Top seed outlook: On paper, the Midwest appears to be the most open of the four regions, but we nevertheless provide No. 1 North Carolina the greatest odds, using a 35 percent probability of reaching the Final Four and also an 18 percent likelihood of appearing in the championship match. Those odds are 8 percentage points lower than any other No. 1 team in the field, though, and for good reason: North Carolina’s crime is dependent on turning every play right into a quick break. The Tar Heels struggle to get into the free-throw lineup and give up a ton of shots across the perimeter, which, at a slowed-down, half-court matchup, could be rather problematic.
After getting chased by Duke to start the season, No. 2 Kentucky has caught fire in recent weeks while finding balance on both ends of the ground and largely abstaining in the 3-point line. No. 3 Houston, meanwhile, is in the midst of its very best season because Clyde Drexler and Hakeem Olajuwon were revolutionizing college basketball, and they boast a defense which ranks among the top together and in the perimeter.

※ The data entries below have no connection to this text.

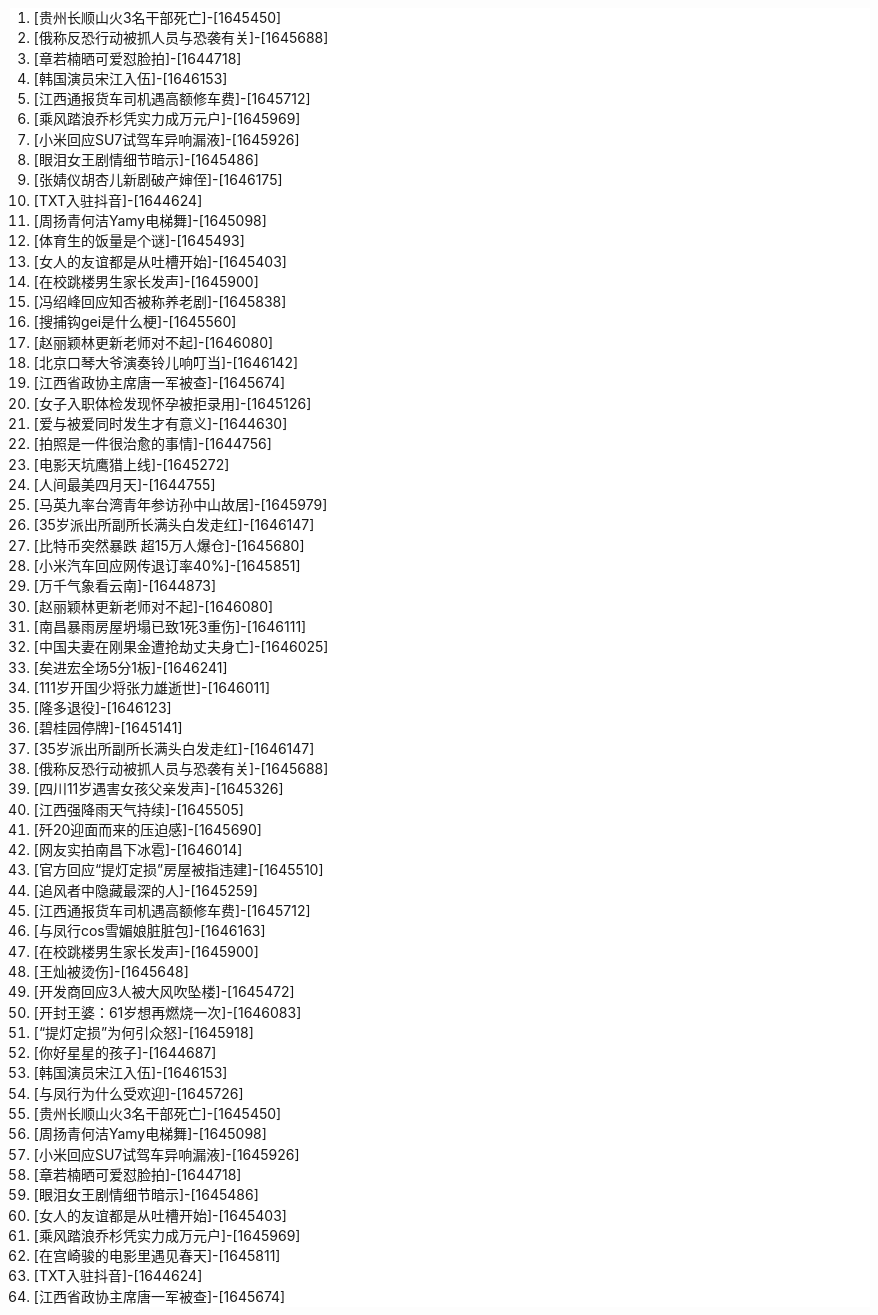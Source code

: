 1. [贵州长顺山火3名干部死亡]-[1645450]
1. [俄称反恐行动被抓人员与恐袭有关]-[1645688]
1. [章若楠晒可爱怼脸拍]-[1644718]
1. [韩国演员宋江入伍]-[1646153]
1. [江西通报货车司机遇高额修车费]-[1645712]
1. [乘风踏浪乔杉凭实力成万元户]-[1645969]
1. [小米回应SU7试驾车异响漏液]-[1645926]
1. [眼泪女王剧情细节暗示]-[1645486]
1. [张婧仪胡杏儿新剧破产婶侄]-[1646175]
1. [TXT入驻抖音]-[1644624]
1. [周扬青何洁Yamy电梯舞]-[1645098]
1. [体育生的饭量是个谜]-[1645493]
1. [女人的友谊都是从吐槽开始]-[1645403]
1. [在校跳楼男生家长发声]-[1645900]
1. [冯绍峰回应知否被称养老剧]-[1645838]
1. [搜捕钩gei是什么梗]-[1645560]
1. [赵丽颖林更新老师对不起]-[1646080]
1. [北京口琴大爷演奏铃儿响叮当]-[1646142]
1. [江西省政协主席唐一军被查]-[1645674]
1. [女子入职体检发现怀孕被拒录用]-[1645126]
1. [爱与被爱同时发生才有意义]-[1644630]
1. [拍照是一件很治愈的事情]-[1644756]
1. [电影天坑鹰猎上线]-[1645272]
1. [人间最美四月天]-[1644755]
1. [马英九率台湾青年参访孙中山故居]-[1645979]
1. [35岁派出所副所长满头白发走红]-[1646147]
1. [比特币突然暴跌 超15万人爆仓]-[1645680]
1. [小米汽车回应网传退订率40%]-[1645851]
1. [万千气象看云南]-[1644873]
1. [赵丽颖林更新老师对不起]-[1646080]
1. [南昌暴雨房屋坍塌已致1死3重伤]-[1646111]
1. [中国夫妻在刚果金遭抢劫丈夫身亡]-[1646025]
1. [矣进宏全场5分1板]-[1646241]
1. [111岁开国少将张力雄逝世]-[1646011]
1. [隆多退役]-[1646123]
1. [碧桂园停牌]-[1645141]
1. [35岁派出所副所长满头白发走红]-[1646147]
1. [俄称反恐行动被抓人员与恐袭有关]-[1645688]
1. [四川11岁遇害女孩父亲发声]-[1645326]
1. [江西强降雨天气持续]-[1645505]
1. [歼20迎面而来的压迫感]-[1645690]
1. [网友实拍南昌下冰雹]-[1646014]
1. [官方回应“提灯定损”房屋被指违建]-[1645510]
1. [追风者中隐藏最深的人]-[1645259]
1. [江西通报货车司机遇高额修车费]-[1645712]
1. [与凤行cos雪媚娘脏脏包]-[1646163]
1. [在校跳楼男生家长发声]-[1645900]
1. [王灿被烫伤]-[1645648]
1. [开发商回应3人被大风吹坠楼]-[1645472]
1. [开封王婆：61岁想再燃烧一次]-[1646083]
1. [“提灯定损”为何引众怒]-[1645918]
1. [你好星星的孩子]-[1644687]
1. [韩国演员宋江入伍]-[1646153]
1. [与凤行为什么受欢迎]-[1645726]
1. [贵州长顺山火3名干部死亡]-[1645450]
1. [周扬青何洁Yamy电梯舞]-[1645098]
1. [小米回应SU7试驾车异响漏液]-[1645926]
1. [章若楠晒可爱怼脸拍]-[1644718]
1. [眼泪女王剧情细节暗示]-[1645486]
1. [女人的友谊都是从吐槽开始]-[1645403]
1. [乘风踏浪乔杉凭实力成万元户]-[1645969]
1. [在宫崎骏的电影里遇见春天]-[1645811]
1. [TXT入驻抖音]-[1644624]
1. [江西省政协主席唐一军被查]-[1645674]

Sneaky Final Four pick: No. 5 Auburn. When the Tigers steamrolled Tennessee 84-64 in Sunday’s SEC title game, it probably got the focus of a lot of bracket-pickers. That wasn’t a one off — Auburn also conquer Tennessee eight days before, a portion of a series of eight consecutive wins for the Tigers, and 10 in their past 11 games. Having an explosive offense (No. 8 in KenPom efficiency) that got more of its points from downtown than every other team in the NCAA field, Auburn can heat up in a hurry. We provide the Tigers almost a coin-flip’s odds of making the Sweet 16 — and also an extremely strong 37 percent chance of beating top-seeded North Carolina when the Tar Heels are waiting for Auburn there. The only kryptonite might be a hypothetical regional-final matchup with No. 2 seed Kentucky, which defeat the Tigers by 27 in late February to sweep their season collection.
Don’t wager : No. 4 Kansas. The Jayhawks went into the season ranked No. 1 in the AP’s preseason poll, and they seemed to validate the option by starting the season 10-0. But a 15-9 record (and some critical injuries) since then have cast doubt on Kansas’s NCAA Tournament potential. This really is a well-balanced team, but to state it doesn’t shoot well from the outside is an understatement — watch KU’s 3-for-18 performance from deep into Saturday’s Big 12 ouster from Iowa State. Insert a negative draw that puts them on an expected second-round collision course with Auburn (see above), and we give the Jayhawks just an 8 percent chance of making from the Midwest with their championship hopes undamaged.
Cinderella watch: No. 11 Ohio State. If a Big Ten team that has made 11 Final Fours could be a Cinderella, then you are looking at it in these Buckeyes. (Hey, the committee’s rising trend to con underwhelming power-conference colleges this manner really contrasts with the definition.) OSU went just 18-13 during the regular season, was defeated in its second Big Ten tournament game and has almost two times as many losses as wins because New Year’s. So why are the Buckeyes a potential Cinderella? Despite the seed, this remains a dangerous team, one which ranks 27th in Pomeroy’s corrected defensive ratings and has celebrity forward Kaleb Wesson back out of suspension. So maybe they will give Big 12 champ Iowa State trouble. But this tells you something about the other potential Cinderellas within this region: Seton Hall got an extremely tough first-round matchup with underseeded Wofford; none of the additional low seeds are world-beaters. That leaves the Buckeyes, a team which did all it could to play its way from the championship, but includes some upset potential no matter.
Player to watch: Cameron Johnson On a group that does not hoist a ton of shots from the perimeter, Johnson is as lethal as they come. Following an injury-riddled effort where he made more than one third of his looks from outside the arc, the grad student is canning 46.5 percent of his efforts, which ranks inside the top 25 nationwide.
Johnson has thrived in North Carolina’s every-possession-is-a-transition-opportunity scheme this year. He’s blossomed into one of the best scorers in the ACC, ranking between the 85th and 100th percentiles in scoring efficiency in transition, off displays and on spot-ups.
Johnson has elevated his game in conference play, boasting the ACC’s top offensive rating (132.5) and true shooting percentage (64.6). Suddenly, a participant who wasn’t viewed as a guaranteed professional now jobs for a second-round pick.
Likeliest first-round upsets: No. 9 Washington over No. 8 Utah State (49 percent); No. 10 Seton Hall over No. 7 Wofford (37 percent); No. 11 Ohio State over No. 6 Iowa State (33 percent)
Have a look at our March Madness predictions.
CORRECTION (March 18, 2019, 3:10 p.m.): A former version of this story misstated the number of Sweet 16s made by Villanova in recent seasons. Although the Wildcats have reached the NCAA Tournament’s”third round” in four of the past five seasons, that round was the Round of 32 until 2016 because of NCAA naming conventions.